[Stored data]

================================

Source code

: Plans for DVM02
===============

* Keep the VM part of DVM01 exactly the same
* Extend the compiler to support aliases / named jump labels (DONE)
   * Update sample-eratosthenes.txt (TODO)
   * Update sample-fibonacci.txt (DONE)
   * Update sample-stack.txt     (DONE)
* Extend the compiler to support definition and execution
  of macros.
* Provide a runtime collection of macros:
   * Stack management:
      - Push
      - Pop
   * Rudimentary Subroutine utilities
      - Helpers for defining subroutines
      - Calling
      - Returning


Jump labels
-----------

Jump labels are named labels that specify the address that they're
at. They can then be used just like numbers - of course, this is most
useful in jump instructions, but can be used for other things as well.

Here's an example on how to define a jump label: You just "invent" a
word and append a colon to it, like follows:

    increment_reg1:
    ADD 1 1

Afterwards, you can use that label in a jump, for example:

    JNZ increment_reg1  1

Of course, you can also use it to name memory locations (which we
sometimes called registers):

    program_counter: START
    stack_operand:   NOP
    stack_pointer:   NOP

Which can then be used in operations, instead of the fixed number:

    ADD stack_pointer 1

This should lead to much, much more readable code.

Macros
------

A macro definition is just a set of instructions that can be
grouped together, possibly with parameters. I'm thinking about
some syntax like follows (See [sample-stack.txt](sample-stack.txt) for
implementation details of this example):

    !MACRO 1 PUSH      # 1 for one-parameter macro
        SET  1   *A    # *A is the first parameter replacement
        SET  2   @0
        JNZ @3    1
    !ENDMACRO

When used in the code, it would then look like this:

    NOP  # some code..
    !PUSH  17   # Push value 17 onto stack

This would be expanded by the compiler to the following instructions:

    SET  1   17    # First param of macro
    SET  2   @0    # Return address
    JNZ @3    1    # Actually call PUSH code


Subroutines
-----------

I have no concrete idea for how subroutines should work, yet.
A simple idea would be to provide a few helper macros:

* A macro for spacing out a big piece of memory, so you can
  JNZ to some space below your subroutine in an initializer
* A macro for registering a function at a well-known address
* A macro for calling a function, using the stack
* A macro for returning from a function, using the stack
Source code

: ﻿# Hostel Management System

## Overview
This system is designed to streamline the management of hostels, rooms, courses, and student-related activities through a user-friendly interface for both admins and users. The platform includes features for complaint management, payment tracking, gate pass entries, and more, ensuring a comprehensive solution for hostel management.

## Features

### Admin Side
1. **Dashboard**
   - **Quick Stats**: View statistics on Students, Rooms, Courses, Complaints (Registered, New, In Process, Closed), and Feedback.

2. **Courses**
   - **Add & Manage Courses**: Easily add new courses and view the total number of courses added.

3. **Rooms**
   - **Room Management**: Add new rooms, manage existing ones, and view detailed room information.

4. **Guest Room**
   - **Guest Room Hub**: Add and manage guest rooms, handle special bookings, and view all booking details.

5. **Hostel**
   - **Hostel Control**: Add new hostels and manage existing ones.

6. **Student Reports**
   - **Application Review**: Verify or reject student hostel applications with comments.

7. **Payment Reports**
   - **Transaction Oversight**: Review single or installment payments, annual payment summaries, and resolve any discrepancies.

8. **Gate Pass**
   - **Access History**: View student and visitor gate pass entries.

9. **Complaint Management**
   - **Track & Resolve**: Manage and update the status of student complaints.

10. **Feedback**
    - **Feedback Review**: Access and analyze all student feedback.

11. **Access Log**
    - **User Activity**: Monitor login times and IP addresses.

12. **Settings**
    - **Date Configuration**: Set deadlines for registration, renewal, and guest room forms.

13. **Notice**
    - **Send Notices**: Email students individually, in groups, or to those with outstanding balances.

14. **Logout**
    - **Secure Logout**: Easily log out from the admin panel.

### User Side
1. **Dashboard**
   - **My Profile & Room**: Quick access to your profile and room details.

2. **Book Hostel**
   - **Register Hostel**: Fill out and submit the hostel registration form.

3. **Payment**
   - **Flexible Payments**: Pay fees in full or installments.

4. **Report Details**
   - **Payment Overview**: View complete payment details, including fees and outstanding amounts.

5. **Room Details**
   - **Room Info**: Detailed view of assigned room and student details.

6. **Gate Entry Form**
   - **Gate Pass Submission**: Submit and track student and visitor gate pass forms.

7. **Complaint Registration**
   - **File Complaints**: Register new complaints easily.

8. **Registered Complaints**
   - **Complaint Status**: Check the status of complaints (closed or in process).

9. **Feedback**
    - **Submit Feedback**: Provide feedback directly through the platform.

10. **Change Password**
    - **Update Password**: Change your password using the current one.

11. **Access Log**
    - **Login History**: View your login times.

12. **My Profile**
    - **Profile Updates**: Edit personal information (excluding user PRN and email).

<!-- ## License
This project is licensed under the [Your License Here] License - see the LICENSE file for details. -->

================================

Please print the records above exactly, leaving nothing out.

## RESPONSE TO THIS TASK
Source code

: Plans for DVM02
===============

* Keep the VM part of DVM01 exactly the same
* Extend the compiler to support aliases / named jump labels (DONE)
   * Update sample-eratosthenes.txt (TODO)
   * Update sample-fibonacci.txt (DONE)
   * Update sample-stack.txt     (DONE)
* Extend the compiler to support definition and execution
  of macros.
* Provide a runtime collection of macros:
   * Stack management:
      - Push
      - Pop
   * Rudimentary Subroutine utilities
      - Helpers for defining subroutines
      - Calling
      - Returning


Jump labels
-----------

Jump labels are named labels that specify the address that they're
at. They can then be used just like numbers - of course, this is most
useful in jump instructions, but can be used for other things as well.

Here's an example on how to define a jump label: You just "invent" a
word and append a colon to it, like follows:

    increment_reg1:
    ADD 1 1

Afterwards, you can use that label in a jump, for example:

    JNZ increment_reg1  1

Of course, you can also use it to name memory locations (which we
sometimes called registers):

    program_counter: START
    stack_operand:   NOP
    stack_pointer:   NOP

Which can then be used in operations, instead of the fixed number:

    ADD stack_pointer 1

This should lead to much, much more readable code.

Macros
------

A macro definition is just a set of instructions that can be
grouped together, possibly with parameters. I'm thinking about
some syntax like follows (See [sample-stack.txt](sample-stack.txt) for
implementation details of this example):

    !MACRO 1 PUSH      # 1 for one-parameter macro
        SET  1   *A    # *A is the first parameter replacement
        SET  2   @0
        JNZ @3    1
    !ENDMACRO

When used in the code, it would then look like this:

    NOP  # some code..
    !PUSH  17   # Push value 17 onto stack

This would be expanded by the compiler to the following instructions:

    SET  1   17    # First param of macro
    SET  2   @0    # Return address
    JNZ @3    1    # Actually call PUSH code


Subroutines
-----------

I have no concrete idea for how subroutines should work, yet.
A simple idea would be to provide a few helper macros:

* A macro for spacing out a big piece of memory, so you can
  JNZ to some space below your subroutine in an initializer
* A macro for registering a function at a well-known address
* A macro for calling a function, using the stack
* A macro for returning from a function, using the stack
Source code

: ﻿# Hostel Management System

## Overview
This system is designed to streamline the management of hostels, rooms, courses, and student-related activities through a user-friendly interface for both admins and users. The platform includes features for complaint management, payment tracking, gate pass entries, and more, ensuring a comprehensive solution for hostel management.

## Features

### Admin Side
1. **Dashboard**
   - **Quick Stats**: View statistics on Students, Rooms, Courses, Complaints (Registered, New, In Process, Closed), and Feedback.

2. **Courses**
   - **Add & Manage Courses**: Easily add new courses and view the total number of courses added.

3. **Rooms**
   - **Room Management**: Add new rooms, manage existing ones, and view detailed room information.

4. **Guest Room**
   - **Guest Room Hub**: Add and manage guest rooms, handle special bookings, and view all booking details.

5. **Hostel**
   - **Hostel Control**: Add new hostels and manage existing ones.

6. **Student Reports**
   - **Application Review**: Verify or reject student hostel applications with comments.

7. **Payment Reports**
   - **Transaction Oversight**: Review single or installment payments, annual payment summaries, and resolve any discrepancies.

8. **Gate Pass**
   - **Access History**: View student and visitor gate pass entries.

9. **Complaint Management**
   - **Track & Resolve**: Manage and update the status of student complaints.

10. **Feedback**
    - **Feedback Review**: Access and analyze all student feedback.

11. **Access Log**
    - **User Activity**: Monitor login times and IP addresses.

12. **Settings**
    - **Date Configuration**: Set deadlines for registration, renewal, and guest room forms.

13. **Notice**
    - **Send Notices**: Email students individually, in groups, or to those with outstanding balances.

14. **Logout**
    - **Secure Logout**: Easily log out from the admin panel.

### User Side
1. **Dashboard**
   - **My Profile & Room**: Quick access to your profile and room details.

2. **Book Hostel**
   - **Register Hostel**: Fill out and submit the hostel registration form.

3. **Payment**
   - **Flexible Payments**: Pay fees in full or installments.

4. **Report Details**
   - **Payment Overview**: View complete payment details, including fees and outstanding amounts.

5. **Room Details**
   - **Room Info**: Detailed view of assigned room and student details.

6. **Gate Entry Form**
   - **Gate Pass Submission**: Submit and track student and visitor gate pass forms.

7. **Complaint Registration**
   - **File Complaints**: Register new complaints easily.

8. **Registered Complaints**
   - **Complaint Status**: Check the status of complaints (closed or in process).

9. **Feedback**
    - **Submit Feedback**: Provide feedback directly through the platform.

10. **Change Password**
    - **Update Password**: Change your password using the current one.

11. **Access Log**
    - **Login History**: View your login times.

12. **My Profile**
    - **Profile Updates**: Edit personal information (excluding user PRN and email).

<!-- ## License
This project is licensed under the [Your License Here] License - see the LICENSE file for details. -->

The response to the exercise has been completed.